### PROBLEM DETAILS
Hunt for the word "ByteBuffer" across the entries below, copying each line that holds it.

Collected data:
****************

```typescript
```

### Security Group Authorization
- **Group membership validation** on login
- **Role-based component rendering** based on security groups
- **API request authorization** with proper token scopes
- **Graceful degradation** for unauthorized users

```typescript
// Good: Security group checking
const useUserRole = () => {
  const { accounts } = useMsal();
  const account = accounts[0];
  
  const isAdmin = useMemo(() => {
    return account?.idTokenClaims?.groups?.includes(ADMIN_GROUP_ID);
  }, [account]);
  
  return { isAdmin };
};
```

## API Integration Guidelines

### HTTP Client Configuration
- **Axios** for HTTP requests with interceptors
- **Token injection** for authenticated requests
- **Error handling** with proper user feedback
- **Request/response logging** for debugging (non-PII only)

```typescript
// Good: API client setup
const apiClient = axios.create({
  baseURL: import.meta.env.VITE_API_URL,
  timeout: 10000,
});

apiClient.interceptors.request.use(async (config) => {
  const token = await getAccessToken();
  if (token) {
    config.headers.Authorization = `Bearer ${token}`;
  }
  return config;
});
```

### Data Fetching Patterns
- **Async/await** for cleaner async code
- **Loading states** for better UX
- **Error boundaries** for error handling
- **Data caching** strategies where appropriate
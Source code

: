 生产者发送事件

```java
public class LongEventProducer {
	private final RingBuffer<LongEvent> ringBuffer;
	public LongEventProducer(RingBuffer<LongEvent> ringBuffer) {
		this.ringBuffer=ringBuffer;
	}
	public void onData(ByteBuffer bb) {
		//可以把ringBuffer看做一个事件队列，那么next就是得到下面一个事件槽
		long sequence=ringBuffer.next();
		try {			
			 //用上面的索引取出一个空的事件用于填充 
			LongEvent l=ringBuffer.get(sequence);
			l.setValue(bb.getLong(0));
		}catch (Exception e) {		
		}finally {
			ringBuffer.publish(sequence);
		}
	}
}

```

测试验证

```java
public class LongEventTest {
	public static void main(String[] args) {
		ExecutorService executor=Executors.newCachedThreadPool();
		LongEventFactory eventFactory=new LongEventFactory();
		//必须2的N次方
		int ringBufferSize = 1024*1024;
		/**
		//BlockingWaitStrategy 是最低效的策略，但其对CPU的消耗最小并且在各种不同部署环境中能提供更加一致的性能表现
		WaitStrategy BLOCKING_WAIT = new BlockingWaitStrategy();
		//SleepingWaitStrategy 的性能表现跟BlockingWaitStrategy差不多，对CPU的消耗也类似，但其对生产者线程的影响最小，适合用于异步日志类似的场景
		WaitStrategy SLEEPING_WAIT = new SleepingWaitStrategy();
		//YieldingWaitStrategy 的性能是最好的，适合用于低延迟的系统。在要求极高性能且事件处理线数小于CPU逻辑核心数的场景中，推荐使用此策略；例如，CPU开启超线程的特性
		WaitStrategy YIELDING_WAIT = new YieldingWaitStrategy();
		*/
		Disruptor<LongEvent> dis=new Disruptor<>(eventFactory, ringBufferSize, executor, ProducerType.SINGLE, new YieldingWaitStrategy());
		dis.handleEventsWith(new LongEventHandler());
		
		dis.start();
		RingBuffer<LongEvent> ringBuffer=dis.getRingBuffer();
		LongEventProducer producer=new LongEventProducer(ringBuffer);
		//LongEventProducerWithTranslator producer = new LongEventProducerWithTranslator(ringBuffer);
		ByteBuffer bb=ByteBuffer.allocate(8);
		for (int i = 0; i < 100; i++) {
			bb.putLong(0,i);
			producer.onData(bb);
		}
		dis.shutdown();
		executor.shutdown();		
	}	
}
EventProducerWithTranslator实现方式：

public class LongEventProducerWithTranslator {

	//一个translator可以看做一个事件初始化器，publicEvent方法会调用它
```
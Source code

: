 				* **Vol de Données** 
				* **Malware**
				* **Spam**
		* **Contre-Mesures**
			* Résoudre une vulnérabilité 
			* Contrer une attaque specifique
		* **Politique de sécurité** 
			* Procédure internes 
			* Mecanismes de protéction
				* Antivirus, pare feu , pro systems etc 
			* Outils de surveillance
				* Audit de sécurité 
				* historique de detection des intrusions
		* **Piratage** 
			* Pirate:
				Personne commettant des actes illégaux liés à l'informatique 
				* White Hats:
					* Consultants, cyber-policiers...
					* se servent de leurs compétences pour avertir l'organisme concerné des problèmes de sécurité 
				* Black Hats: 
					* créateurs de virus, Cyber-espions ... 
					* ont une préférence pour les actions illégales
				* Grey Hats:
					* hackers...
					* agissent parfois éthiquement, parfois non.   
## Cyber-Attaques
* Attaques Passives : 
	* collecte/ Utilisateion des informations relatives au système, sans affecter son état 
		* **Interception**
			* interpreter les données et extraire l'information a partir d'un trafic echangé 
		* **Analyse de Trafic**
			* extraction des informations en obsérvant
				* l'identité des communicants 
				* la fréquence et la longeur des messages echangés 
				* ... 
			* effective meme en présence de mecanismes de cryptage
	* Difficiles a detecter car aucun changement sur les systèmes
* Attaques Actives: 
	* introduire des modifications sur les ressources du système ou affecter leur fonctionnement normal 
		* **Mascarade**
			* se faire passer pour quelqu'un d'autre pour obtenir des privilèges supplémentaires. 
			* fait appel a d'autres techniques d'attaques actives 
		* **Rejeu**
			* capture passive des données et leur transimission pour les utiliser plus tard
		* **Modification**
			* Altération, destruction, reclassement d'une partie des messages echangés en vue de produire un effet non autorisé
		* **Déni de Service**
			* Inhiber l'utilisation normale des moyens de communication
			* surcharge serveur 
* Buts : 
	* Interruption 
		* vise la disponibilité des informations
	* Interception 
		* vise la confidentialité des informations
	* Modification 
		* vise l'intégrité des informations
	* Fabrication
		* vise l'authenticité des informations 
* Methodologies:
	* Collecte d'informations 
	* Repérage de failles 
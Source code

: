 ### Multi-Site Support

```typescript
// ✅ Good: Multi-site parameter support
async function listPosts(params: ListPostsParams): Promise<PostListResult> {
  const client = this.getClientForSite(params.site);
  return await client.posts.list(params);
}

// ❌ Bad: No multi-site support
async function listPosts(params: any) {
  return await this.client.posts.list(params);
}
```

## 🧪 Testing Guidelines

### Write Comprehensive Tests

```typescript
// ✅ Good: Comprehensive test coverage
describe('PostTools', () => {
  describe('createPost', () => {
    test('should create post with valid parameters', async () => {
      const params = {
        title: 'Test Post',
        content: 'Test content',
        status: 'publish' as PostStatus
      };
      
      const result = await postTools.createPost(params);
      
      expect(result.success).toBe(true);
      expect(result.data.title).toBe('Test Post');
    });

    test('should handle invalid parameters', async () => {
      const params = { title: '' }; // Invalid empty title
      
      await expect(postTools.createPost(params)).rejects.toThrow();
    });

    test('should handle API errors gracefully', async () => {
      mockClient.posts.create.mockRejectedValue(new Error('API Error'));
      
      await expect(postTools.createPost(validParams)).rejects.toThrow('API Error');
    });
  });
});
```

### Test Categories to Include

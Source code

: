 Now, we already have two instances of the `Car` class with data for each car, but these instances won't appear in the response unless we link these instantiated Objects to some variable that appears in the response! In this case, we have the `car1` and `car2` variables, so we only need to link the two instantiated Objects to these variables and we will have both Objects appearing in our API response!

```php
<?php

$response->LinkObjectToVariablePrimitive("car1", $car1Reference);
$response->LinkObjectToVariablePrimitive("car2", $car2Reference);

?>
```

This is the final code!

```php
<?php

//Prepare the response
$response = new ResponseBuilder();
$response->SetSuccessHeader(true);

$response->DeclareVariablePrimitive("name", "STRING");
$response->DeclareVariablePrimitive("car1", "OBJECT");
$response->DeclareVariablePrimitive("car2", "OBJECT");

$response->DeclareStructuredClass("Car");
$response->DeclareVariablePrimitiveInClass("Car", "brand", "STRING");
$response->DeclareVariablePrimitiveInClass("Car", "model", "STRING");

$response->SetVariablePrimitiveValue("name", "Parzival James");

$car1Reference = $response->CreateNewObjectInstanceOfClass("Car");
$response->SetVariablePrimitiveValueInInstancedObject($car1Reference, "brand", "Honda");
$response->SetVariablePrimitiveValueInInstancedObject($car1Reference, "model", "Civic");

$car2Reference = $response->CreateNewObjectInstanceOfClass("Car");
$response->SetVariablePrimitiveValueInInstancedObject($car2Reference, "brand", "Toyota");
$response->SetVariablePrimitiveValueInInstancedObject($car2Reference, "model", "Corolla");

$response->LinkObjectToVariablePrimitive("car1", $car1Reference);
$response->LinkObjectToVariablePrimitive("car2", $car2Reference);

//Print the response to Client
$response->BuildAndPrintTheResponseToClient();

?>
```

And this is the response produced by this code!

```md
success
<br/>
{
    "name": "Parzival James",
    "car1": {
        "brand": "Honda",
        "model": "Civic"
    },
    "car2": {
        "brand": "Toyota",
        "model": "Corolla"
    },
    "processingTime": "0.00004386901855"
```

****************

### COMPLETED TASK
	public void onData(ByteBuffer bb) {
		ByteBuffer bb=ByteBuffer.allocate(8);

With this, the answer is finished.